Both groups were comparable in terms of preoperative parameters, which included American Urological Association Symptom Score, Qmax, gland size, and postvoid residual. A statistically significant difference between the two groups was found in terms of perioperative blood loss, change in serum sodium, and duration of catheterization. These complications were significantly less in the PK Superpulse group, with an obvious reduction in the duration of hospitalization in that group.
The PK Superpulse System can be used as safely and effectively in the resection of the large gland (>60 g) as it has been reported to be in the resection of small and medium-sized glands. By using physiologic saline (0.9% NaCl) as irrigation fluid, it eliminates any danger of TUR syndrome and thus eliminates the conventional time limit of resection. PK Superpulse TURP is a promising treatment modality in the management of large prostate glands. It has all the features of gold-standard monopolar TURP, along with added safety and efficacy. It is ready to be included in the urologist's armamentarium.

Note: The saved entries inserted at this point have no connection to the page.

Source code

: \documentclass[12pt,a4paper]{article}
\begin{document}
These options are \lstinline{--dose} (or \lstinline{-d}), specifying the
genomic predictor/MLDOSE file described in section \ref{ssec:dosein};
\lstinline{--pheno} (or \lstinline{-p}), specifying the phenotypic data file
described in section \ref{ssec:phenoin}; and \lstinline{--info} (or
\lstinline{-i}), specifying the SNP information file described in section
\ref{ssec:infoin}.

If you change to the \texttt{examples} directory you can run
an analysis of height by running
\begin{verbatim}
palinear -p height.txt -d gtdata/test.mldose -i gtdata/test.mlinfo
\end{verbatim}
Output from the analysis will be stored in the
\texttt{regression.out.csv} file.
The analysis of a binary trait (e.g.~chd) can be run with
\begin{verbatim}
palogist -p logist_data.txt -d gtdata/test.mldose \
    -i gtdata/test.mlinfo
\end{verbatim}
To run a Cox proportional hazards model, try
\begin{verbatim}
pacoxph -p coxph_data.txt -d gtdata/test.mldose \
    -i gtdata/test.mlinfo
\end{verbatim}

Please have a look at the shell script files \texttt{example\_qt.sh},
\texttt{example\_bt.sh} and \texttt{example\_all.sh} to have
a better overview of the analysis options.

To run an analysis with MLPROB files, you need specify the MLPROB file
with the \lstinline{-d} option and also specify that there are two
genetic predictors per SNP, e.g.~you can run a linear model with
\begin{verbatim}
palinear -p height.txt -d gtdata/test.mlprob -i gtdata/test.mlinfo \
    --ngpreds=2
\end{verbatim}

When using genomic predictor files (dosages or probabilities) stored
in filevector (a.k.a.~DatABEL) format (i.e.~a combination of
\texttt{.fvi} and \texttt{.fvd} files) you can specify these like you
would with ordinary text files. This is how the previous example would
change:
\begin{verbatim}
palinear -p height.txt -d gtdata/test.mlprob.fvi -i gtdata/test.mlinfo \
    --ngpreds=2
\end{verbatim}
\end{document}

如今,全球泌尿外科医生遇到的前列腺体积较大的患者数量增多,这可能是因为最初采用了药物治疗。本研究旨在评估使用等离子动态(PK)超脉冲系统进行双极经尿道大前列腺切除术的安全性和有效性。
这项单盲随机研究纳入了70例经三维经直肠超声检查前列腺体积>60 g的患者。使用信封法将患者按1:1随机分为PK超脉冲经尿道前列腺切除术(TURP)组或传统TURP组,并相应地接受手术。围手术期和术后参数包括手术时间、失血量、输血需求、临床经尿道切除术(TUR)综合征以及导尿和住院时间。70例患者中,67例至少随访了9个月,并使用SPSS软件进行数据分析。
两组在术前参数方面具有可比性,术前参数包括美国泌尿外科学会症状评分、最大尿流率、腺体大小和残余尿量。两组在围手术期失血量、血清钠变化和导尿时间方面存在统计学显著差异。PK超脉冲组的这些并发症明显更少,该组住院时间明显缩短。
PK超脉冲系统在大腺体(>60 g)切除术中的使用与在中小腺体切除术中一样安全有效。通过使用生理盐水(0.9% NaCl)作为冲洗液,它消除了TUR综合征的任何风险,从而消除了传统的切除时间限制。PK超脉冲TURP是治疗大前列腺的一种有前景的治疗方式。它具有金标准单极TURP的所有特征,同时增加了安全性和有效性。它已准备好纳入泌尿外科医生的治疗手段。